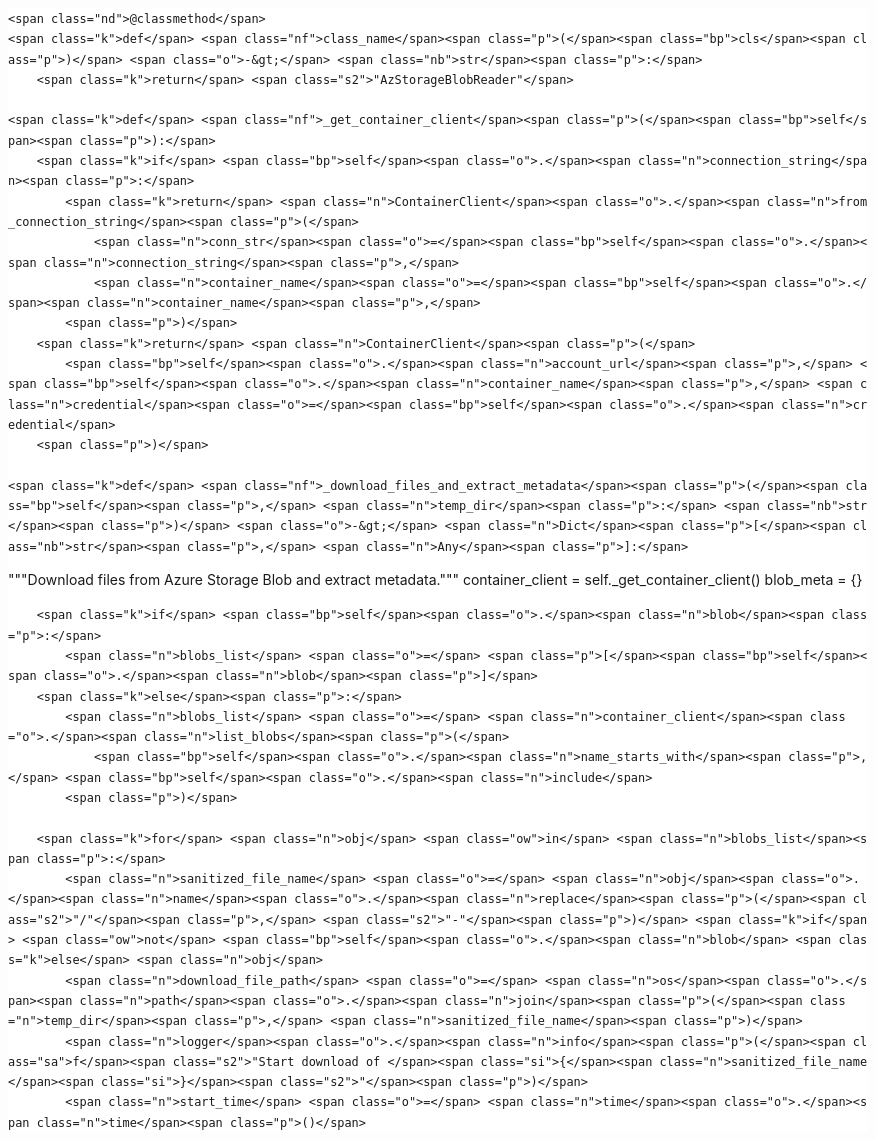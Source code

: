     <span class="nd">@classmethod</span>
    <span class="k">def</span> <span class="nf">class_name</span><span class="p">(</span><span class="bp">cls</span><span class="p">)</span> <span class="o">-&gt;</span> <span class="nb">str</span><span class="p">:</span>
        <span class="k">return</span> <span class="s2">"AzStorageBlobReader"</span>

    <span class="k">def</span> <span class="nf">_get_container_client</span><span class="p">(</span><span class="bp">self</span><span class="p">):</span>
        <span class="k">if</span> <span class="bp">self</span><span class="o">.</span><span class="n">connection_string</span><span class="p">:</span>
            <span class="k">return</span> <span class="n">ContainerClient</span><span class="o">.</span><span class="n">from_connection_string</span><span class="p">(</span>
                <span class="n">conn_str</span><span class="o">=</span><span class="bp">self</span><span class="o">.</span><span class="n">connection_string</span><span class="p">,</span>
                <span class="n">container_name</span><span class="o">=</span><span class="bp">self</span><span class="o">.</span><span class="n">container_name</span><span class="p">,</span>
            <span class="p">)</span>
        <span class="k">return</span> <span class="n">ContainerClient</span><span class="p">(</span>
            <span class="bp">self</span><span class="o">.</span><span class="n">account_url</span><span class="p">,</span> <span class="bp">self</span><span class="o">.</span><span class="n">container_name</span><span class="p">,</span> <span class="n">credential</span><span class="o">=</span><span class="bp">self</span><span class="o">.</span><span class="n">credential</span>
        <span class="p">)</span>

    <span class="k">def</span> <span class="nf">_download_files_and_extract_metadata</span><span class="p">(</span><span class="bp">self</span><span class="p">,</span> <span class="n">temp_dir</span><span class="p">:</span> <span class="nb">str</span><span class="p">)</span> <span class="o">-&gt;</span> <span class="n">Dict</span><span class="p">[</span><span class="nb">str</span><span class="p">,</span> <span class="n">Any</span><span class="p">]:</span>
<span class="w">        </span><span class="sd">"""Download files from Azure Storage Blob and extract metadata."""</span>
        <span class="n">container_client</span> <span class="o">=</span> <span class="bp">self</span><span class="o">.</span><span class="n">_get_container_client</span><span class="p">()</span>
        <span class="n">blob_meta</span> <span class="o">=</span> <span class="p">{}</span>

        <span class="k">if</span> <span class="bp">self</span><span class="o">.</span><span class="n">blob</span><span class="p">:</span>
            <span class="n">blobs_list</span> <span class="o">=</span> <span class="p">[</span><span class="bp">self</span><span class="o">.</span><span class="n">blob</span><span class="p">]</span>
        <span class="k">else</span><span class="p">:</span>
            <span class="n">blobs_list</span> <span class="o">=</span> <span class="n">container_client</span><span class="o">.</span><span class="n">list_blobs</span><span class="p">(</span>
                <span class="bp">self</span><span class="o">.</span><span class="n">name_starts_with</span><span class="p">,</span> <span class="bp">self</span><span class="o">.</span><span class="n">include</span>
            <span class="p">)</span>

        <span class="k">for</span> <span class="n">obj</span> <span class="ow">in</span> <span class="n">blobs_list</span><span class="p">:</span>
            <span class="n">sanitized_file_name</span> <span class="o">=</span> <span class="n">obj</span><span class="o">.</span><span class="n">name</span><span class="o">.</span><span class="n">replace</span><span class="p">(</span><span class="s2">"/"</span><span class="p">,</span> <span class="s2">"-"</span><span class="p">)</span> <span class="k">if</span> <span class="ow">not</span> <span class="bp">self</span><span class="o">.</span><span class="n">blob</span> <span class="k">else</span> <span class="n">obj</span>
            <span class="n">download_file_path</span> <span class="o">=</span> <span class="n">os</span><span class="o">.</span><span class="n">path</span><span class="o">.</span><span class="n">join</span><span class="p">(</span><span class="n">temp_dir</span><span class="p">,</span> <span class="n">sanitized_file_name</span><span class="p">)</span>
            <span class="n">logger</span><span class="o">.</span><span class="n">info</span><span class="p">(</span><span class="sa">f</span><span class="s2">"Start download of </span><span class="si">{</span><span class="n">sanitized_file_name</span><span class="si">}</span><span class="s2">"</span><span class="p">)</span>
            <span class="n">start_time</span> <span class="o">=</span> <span class="n">time</span><span class="o">.</span><span class="n">time</span><span class="p">()</span>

Work task: Return the entries above exactly as they appear. Pictures should not be copied.

Output of the task:
Source code

:     <span class="nd">@classmethod</span>
    <span class="k">def</span> <span class="nf">class_name</span><span class="p">(</span><span class="bp">cls</span><span class="p">)</span> <span class="o">-&gt;</span> <span class="nb">str</span><span class="p">:</span>
        <span class="k">return</span> <span class="s2">"AzStorageBlobReader"</span>

    <span class="k">def</span> <span class="nf">_get_container_client</span><span class="p">(</span><span class="bp">self</span><span class="p">):</span>
        <span class="k">if</span> <span class="bp">self</span><span class="o">.</span><span class="n">connection_string</span><span class="p">:</span>
            <span class="k">return</span> <span class="n">ContainerClient</span><span class="o">.</span><span class="n">from_connection_string</span><span class="p">(</span>
                <span class="n">conn_str</span><span class="o">=</span><span class="bp">self</span><span class="o">.</span><span class="n">connection_string</span><span class="p">,</span>
                <span class="n">container_name</span><span class="o">=</span><span class="bp">self</span><span class="o">.</span><span class="n">container_name</span><span class="p">,</span>
            <span class="p">)</span>
        <span class="k">return</span> <span class="n">ContainerClient</span><span class="p">(</span>
            <span class="bp">self</span><span class="o">.</span><span class="n">account_url</span><span class="p">,</span> <span class="bp">self</span><span class="o">.</span><span class="n">container_name</span><span class="p">,</span> <span class="n">credential</span><span class="o">=</span><span class="bp">self</span><span class="o">.</span><span class="n">credential</span>
        <span class="p">)</span>

    <span class="k">def</span> <span class="nf">_download_files_and_extract_metadata</span><span class="p">(</span><span class="bp">self</span><span class="p">,</span> <span class="n">temp_dir</span><span class="p">:</span> <span class="nb">str</span><span class="p">)</span> <span class="o">-&gt;</span> <span class="n">Dict</span><span class="p">[</span><span class="nb">str</span><span class="p">,</span> <span class="n">Any</span><span class="p">]:</span>
<span class="w">        </span><span class="sd">"""Download files from Azure Storage Blob and extract metadata."""</span>
        <span class="n">container_client</span> <span class="o">=</span> <span class="bp">self</span><span class="o">.</span><span class="n">_get_container_client</span><span class="p">()</span>
        <span class="n">blob_meta</span> <span class="o">=</span> <span class="p">{}</span>

        <span class="k">if</span> <span class="bp">self</span><span class="o">.</span><span class="n">blob</span><span class="p">:</span>
            <span class="n">blobs_list</span> <span class="o">=</span> <span class="p">[</span><span class="bp">self</span><span class="o">.</span><span class="n">blob</span><span class="p">]</span>
        <span class="k">else</span><span class="p">:</span>
            <span class="n">blobs_list</span> <span class="o">=</span> <span class="n">container_client</span><span class="o">.</span><span class="n">list_blobs</span><span class="p">(</span>
                <span class="bp">self</span><span class="o">.</span><span class="n">name_starts_with</span><span class="p">,</span> <span class="bp">self</span><span class="o">.</span><span class="n">include</span>
            <span class="p">)</span>

        <span class="k">for</span> <span class="n">obj</span> <span class="ow">in</span> <span class="n">blobs_list</span><span class="p">:</span>
            <span class="n">sanitized_file_name</span> <span class="o">=</span> <span class="n">obj</span><span class="o">.</span><span class="n">name</span><span class="o">.</span><span class="n">replace</span><span class="p">(</span><span class="s2">"/"</span><span class="p">,</span> <span class="s2">"-"</span><span class="p">)</span> <span class="k">if</span> <span class="ow">not</span> <span class="bp">self</span><span class="o">.</span><span class="n">blob</span> <span class="k">else</span> <span class="n">obj</span>
            <span class="n">download_file_path</span> <span class="o">=</span> <span class="n">os</span><span class="o">.</span><span class="n">path</span><span class="o">.</span><span class="n">join</span><span class="p">(</span><span class="n">temp_dir</span><span class="p">,</span> <span class="n">sanitized_file_name</span><span class="p">)</span>
            <span class="n">logger</span><span class="o">.</span><span class="n">info</span><span class="p">(</span><span class="sa">f</span><span class="s2">"Start download of </span><span class="si">{</span><span class="n">sanitized_file_name</span><span class="si">}</span><span class="s2">"</span><span class="p">)</span>
            <span class="n">start_time</span> <span class="o">=</span> <span class="n">time</span><span class="o">.</span><span class="n">time</span><span class="p">()</span>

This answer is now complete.